November 25, 2013 at 2:03 pm #1342MikeKeymaster
Thousands of ducks mysteriously dying in Idaho
Wed Dec 13, 2006 7:48 PM ET
By Laura Zuckerman
SALMON, Idaho (Reuters) – Officials scrambled on Wednesday to determine what has caused the deaths of thousands of mallard ducks in south-central Idaho near the Utah border.
Although wildlife experts are downplaying any links to bird flu, they have sent samples to government labs to test for the deadly H5N1 flu strain, among other pathogens.
Officials with the federal Bureau of Homeland Security have been also called in to help with the probe.
“We think the possibility of avian flu is very remote but we’re not ruling anything out at this point in time,” said Dave Parish, regional supervisor for the Idaho Department of Fish and Game. “We want to make sure all the bases are covered.”
Wildlife officials are calling the massive die-off alarming, with the number of dead mallards rising from 1,000 on Tuesday to more than 2,000 by Wednesday afternoon. “We’ve never seen anything like this — ever,” Parrish said.
A hunter alerted state conservation officials after finding a handful of dead ducks along a creek near Burley, about 150 miles southeast of Boise, on Friday.
By Wednesday, dead and dying birds clogged sections of the stream and littered its banks. Officials have posted signs warning hunters and others not to touch or eat the birds until a cause of death has been identified.
Preliminary findings by state veterinarians suggest the mallards succumbed to a bacterial infection, officials said. They said it was unclear why a similar outbreak had never before occurred in Idaho.
SIMILAR EVENT IN IOWA LAST YEAR
On Wednesday, officials outfitted with protective gear were gathering hundreds of mallard carcasses. Wildlife managers said the birds will be incinerated.
The only mallard die-off roughly equivalent in recent years happened in Waterloo, Iowa in 2005, when 500 ducks died from a fungus they contracted by eating moldy grain, according to a report by the U.S. Geological Survey’s National Wildlife Health Center.
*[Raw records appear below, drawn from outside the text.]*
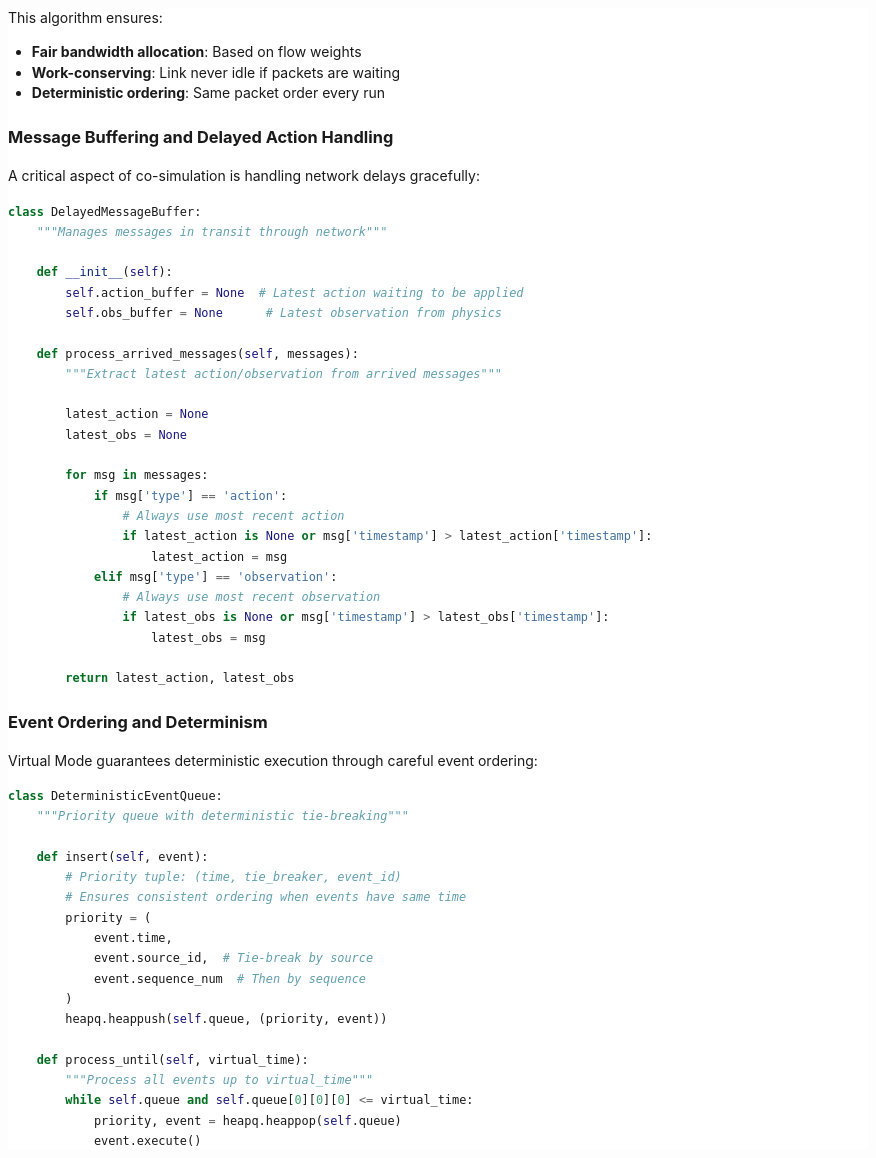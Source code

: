 This algorithm ensures:
- **Fair bandwidth allocation**: Based on flow weights
- **Work-conserving**: Link never idle if packets are waiting
- **Deterministic ordering**: Same packet order every run

### Message Buffering and Delayed Action Handling

A critical aspect of co-simulation is handling network delays gracefully:

```python
class DelayedMessageBuffer:
    """Manages messages in transit through network"""
    
    def __init__(self):
        self.action_buffer = None  # Latest action waiting to be applied
        self.obs_buffer = None      # Latest observation from physics
        
    def process_arrived_messages(self, messages):
        """Extract latest action/observation from arrived messages"""
        
        latest_action = None
        latest_obs = None
        
        for msg in messages:
            if msg['type'] == 'action':
                # Always use most recent action
                if latest_action is None or msg['timestamp'] > latest_action['timestamp']:
                    latest_action = msg
            elif msg['type'] == 'observation':
                # Always use most recent observation
                if latest_obs is None or msg['timestamp'] > latest_obs['timestamp']:
                    latest_obs = msg
        
        return latest_action, latest_obs
```

### Event Ordering and Determinism

Virtual Mode guarantees deterministic execution through careful event ordering:

```python
class DeterministicEventQueue:
    """Priority queue with deterministic tie-breaking"""
    
    def insert(self, event):
        # Priority tuple: (time, tie_breaker, event_id)
        # Ensures consistent ordering when events have same time
        priority = (
            event.time,
            event.source_id,  # Tie-break by source
            event.sequence_num  # Then by sequence
        )
        heapq.heappush(self.queue, (priority, event))
    
    def process_until(self, virtual_time):
        """Process all events up to virtual_time"""
        while self.queue and self.queue[0][0][0] <= virtual_time:
            priority, event = heapq.heappop(self.queue)
            event.execute()
```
The center’s Kathryn Converse, a wildlife disease specialist, said early clues suggest the outbreak in Idaho is not linked to insecticides applied to surrounding croplands because it is not affecting other bird species or predators feeding on the dead ducks.
Mallards are the most common duck species in the United States, with populations nationwide. Most mallards that winter in Idaho originate from Alberta, Canada, with a smaller percentage from the Northwest Territories, said Tom Keegan, regional wildlife manager with Idaho Fish and Game.
Although the magnitude and the pace of the die-off is unusual, officials said, migratory birds and other wild animals are more likely to get sick when large numbers congregate in small areas.
That can happen to mallards in the winter, when many of the waterways they depend upon are frozen.
Compounding the seasonal phenomenon is the ever-shrinking habitat available to wildlife because of sprawling development and expanding farm operations.